Por que o conforto atrapalha o desenvolvimento
Os especialistas apontam que o chamado mimo — a prática de resolver problemas das crianças por conveniência — priva oportunidades de aprendizado emocional. Quando adultos removem obstáculos de forma sistemática, crianças perdem experiências que exercitam resolução de problemas, tolerância à frustração e julgamento.
Segurança, tolerância e aprendizado emocional
Com adultos mais ocupados e pressionados por produtividade, cresce a tendência de confiar na tecnologia para acalmar ou entreter crianças. Dispositivos que eliminam desconfortos produzem um ambiente sem fricção e reduzem as chances de as crianças experimentarem situações negativas que serviriam como treino emocional.
“Um iPhone é uma babá incrivelmente eficaz.”
Becky Kennedy descreveu a importância do que chamou de "alegria doentia": reconhecer o valor de experiências percebidas como negativas pelas crianças, porque elas ajudam a construir tolerância e competências sociais futuras. Kennedy recomenda validar sentimentos e, ao mesmo tempo, permitir o que chamou de um "mal necessário" — isto é, encorajar a criança a seguir em frente diante do desconforto.
Riscos do mundo físico e do mundo virtual
Rachel Botsman destacou uma dicotomia: ambientes fisicamente protegidos, onde adultos resolvem problemas, geram uma confiança ingênua que se traduz em maior exposição a riscos no mundo virtual. Em outras palavras, ambientes seguros demais reduzem a capacidade das crianças de julgar perigos online e de lidar com abusos ou situações adversas no meio digital.
Inteligência artificial e primeiros laços
A inteligência artificial já está presente em brinquedos e sistemas usados por crianças.
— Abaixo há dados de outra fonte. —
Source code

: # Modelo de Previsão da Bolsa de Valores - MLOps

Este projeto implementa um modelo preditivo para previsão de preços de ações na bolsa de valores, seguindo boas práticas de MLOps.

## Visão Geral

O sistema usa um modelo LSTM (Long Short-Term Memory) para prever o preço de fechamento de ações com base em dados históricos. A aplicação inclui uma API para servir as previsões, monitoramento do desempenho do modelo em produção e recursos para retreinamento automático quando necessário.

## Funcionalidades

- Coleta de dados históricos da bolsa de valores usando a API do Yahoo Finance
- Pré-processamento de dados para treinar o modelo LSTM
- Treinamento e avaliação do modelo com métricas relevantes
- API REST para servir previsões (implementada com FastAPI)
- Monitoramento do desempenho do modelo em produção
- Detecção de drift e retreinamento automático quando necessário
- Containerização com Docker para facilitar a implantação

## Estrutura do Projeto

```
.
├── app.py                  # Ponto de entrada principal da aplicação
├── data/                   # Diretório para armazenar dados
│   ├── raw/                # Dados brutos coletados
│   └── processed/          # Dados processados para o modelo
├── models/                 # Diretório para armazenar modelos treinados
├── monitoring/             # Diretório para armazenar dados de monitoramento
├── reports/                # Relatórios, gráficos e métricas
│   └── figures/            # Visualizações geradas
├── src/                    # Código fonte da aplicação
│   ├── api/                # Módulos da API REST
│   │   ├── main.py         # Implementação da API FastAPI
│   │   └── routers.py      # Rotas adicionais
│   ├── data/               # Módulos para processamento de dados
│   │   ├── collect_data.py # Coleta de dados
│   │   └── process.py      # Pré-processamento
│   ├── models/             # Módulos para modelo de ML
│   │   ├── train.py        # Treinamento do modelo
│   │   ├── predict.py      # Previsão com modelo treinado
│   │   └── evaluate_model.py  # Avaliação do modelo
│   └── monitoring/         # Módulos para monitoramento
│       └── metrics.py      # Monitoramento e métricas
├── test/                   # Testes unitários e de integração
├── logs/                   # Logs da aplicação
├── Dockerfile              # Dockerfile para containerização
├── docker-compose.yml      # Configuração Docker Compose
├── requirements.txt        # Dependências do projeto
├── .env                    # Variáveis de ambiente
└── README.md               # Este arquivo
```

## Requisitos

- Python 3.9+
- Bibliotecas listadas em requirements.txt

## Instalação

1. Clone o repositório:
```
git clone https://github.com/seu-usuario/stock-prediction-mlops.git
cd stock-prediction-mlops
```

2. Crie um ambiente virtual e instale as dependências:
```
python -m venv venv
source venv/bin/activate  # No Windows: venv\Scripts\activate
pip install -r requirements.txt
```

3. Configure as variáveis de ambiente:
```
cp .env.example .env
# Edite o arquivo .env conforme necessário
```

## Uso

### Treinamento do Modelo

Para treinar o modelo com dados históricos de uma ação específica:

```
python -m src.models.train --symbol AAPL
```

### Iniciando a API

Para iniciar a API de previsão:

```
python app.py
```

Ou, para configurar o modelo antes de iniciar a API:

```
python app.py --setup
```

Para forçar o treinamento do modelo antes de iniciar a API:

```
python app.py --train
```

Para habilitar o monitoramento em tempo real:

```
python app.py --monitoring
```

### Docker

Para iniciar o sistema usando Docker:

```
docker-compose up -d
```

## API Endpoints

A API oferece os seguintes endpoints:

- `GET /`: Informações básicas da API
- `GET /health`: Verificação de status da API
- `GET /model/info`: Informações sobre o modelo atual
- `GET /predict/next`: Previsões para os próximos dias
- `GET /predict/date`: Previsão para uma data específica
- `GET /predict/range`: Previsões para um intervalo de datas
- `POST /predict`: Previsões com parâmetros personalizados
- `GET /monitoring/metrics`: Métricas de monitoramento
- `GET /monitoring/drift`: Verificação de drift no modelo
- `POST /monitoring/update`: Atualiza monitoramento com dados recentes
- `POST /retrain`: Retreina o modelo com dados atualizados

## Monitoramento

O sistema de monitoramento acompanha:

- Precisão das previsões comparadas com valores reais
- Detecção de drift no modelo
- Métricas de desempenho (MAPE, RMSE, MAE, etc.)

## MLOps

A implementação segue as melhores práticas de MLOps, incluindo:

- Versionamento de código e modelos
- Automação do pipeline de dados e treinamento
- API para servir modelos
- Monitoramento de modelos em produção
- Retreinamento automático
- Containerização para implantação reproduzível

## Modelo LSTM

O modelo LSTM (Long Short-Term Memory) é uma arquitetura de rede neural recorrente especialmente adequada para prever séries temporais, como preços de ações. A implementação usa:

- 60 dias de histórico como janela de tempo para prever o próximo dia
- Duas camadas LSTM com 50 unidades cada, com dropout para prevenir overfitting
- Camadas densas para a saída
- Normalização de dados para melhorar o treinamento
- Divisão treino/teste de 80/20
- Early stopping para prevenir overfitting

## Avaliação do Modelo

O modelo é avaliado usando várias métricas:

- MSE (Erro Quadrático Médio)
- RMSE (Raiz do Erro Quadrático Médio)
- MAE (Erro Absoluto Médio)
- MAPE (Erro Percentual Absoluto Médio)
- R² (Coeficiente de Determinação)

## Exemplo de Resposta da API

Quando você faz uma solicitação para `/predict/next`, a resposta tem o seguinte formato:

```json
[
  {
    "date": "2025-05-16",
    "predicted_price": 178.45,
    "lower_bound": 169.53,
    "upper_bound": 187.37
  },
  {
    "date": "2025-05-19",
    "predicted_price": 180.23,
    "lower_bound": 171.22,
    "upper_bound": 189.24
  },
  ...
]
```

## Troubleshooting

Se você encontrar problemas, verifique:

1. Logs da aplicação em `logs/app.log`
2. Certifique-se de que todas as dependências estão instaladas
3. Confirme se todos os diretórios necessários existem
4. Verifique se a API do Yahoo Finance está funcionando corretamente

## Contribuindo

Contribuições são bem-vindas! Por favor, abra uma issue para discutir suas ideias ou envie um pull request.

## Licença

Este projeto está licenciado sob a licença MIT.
Os especialistas alertam que confiar excessivamente na tecnologia para suprir necessidades emocionais pode deslocar os primeiros laços afetivos, criando dependência de máquinas.
“Não precisamos de estudos científicos para saber que se crianças estão crescendo com seus primeiros laços sendo com robôs de conversação, isso será um desastre.”
Haidt reconhece o papel da IA na educação secundária e no mercado de trabalho, mas defende que seu uso seja limitado nos primeiros anos de aprendizado, quando as relações humanas são fundamentais para formação cognitiva e emocional.
O que os pais podem considerar
- Priorizar interações humanas nas fases iniciais de desenvolvimento.
- Equilibrar validação emocional com a exposição controlada a frustrações — permitir pequenos riscos e desconfortos que ensinem resiliência.
- Evitar delegar a resolução de problemas cotidianos exclusivamente à tecnologia.
- Limitar o uso de IA em brinquedos e ferramentas para crianças pequenas, dando preferência a experiências sociais reais.
Desafio crescente
O painel em Davos deixou claro que o dilema não desaparecerá: à medida que tecnologias e IA se tornam mais integradas ao cotidiano, pais e educadores enfrentarão decisões cada vez mais frequentes sobre até que ponto permitir conforto e conveniência. Segundo a Exame, o consenso entre Haidt, Kennedy e Botsman é que regrar essas soluções é essencial para evitar uma geração com menos capacidade de lidar com a vida.